# What you are asked to do:
Read the records and write them out again exactly.

# Given records:
═══

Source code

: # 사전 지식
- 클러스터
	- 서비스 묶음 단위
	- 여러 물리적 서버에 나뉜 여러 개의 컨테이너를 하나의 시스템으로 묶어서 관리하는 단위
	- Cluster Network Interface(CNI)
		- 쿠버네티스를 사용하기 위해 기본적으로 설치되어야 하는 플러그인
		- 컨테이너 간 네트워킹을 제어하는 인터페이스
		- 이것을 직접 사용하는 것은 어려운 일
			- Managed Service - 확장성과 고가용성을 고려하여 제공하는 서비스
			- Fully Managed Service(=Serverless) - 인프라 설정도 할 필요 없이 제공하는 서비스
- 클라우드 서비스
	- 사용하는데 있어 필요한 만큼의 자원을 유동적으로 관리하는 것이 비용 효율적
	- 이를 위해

═══

# Exercise result:
Source code

: # 사전 지식
- 클러스터
	- 서비스 묶음 단위
	- 여러 물리적 서버에 나뉜 여러 개의 컨테이너를 하나의 시스템으로 묶어서 관리하는 단위
	- Cluster Network Interface(CNI)
		- 쿠버네티스를 사용하기 위해 기본적으로 설치되어야 하는 플러그인
		- 컨테이너 간 네트워킹을 제어하는 인터페이스
		- 이것을 직접 사용하는 것은 어려운 일
			- Managed Service - 확장성과 고가용성을 고려하여 제공하는 서비스
			- Fully Managed Service(=Serverless) - 인프라 설정도 할 필요 없이 제공하는 서비스
- 클라우드 서비스
	- 사용하는데 있어 필요한 만큼의 자원을 유동적으로 관리하는 것이 비용 효율적
	- 이를 위해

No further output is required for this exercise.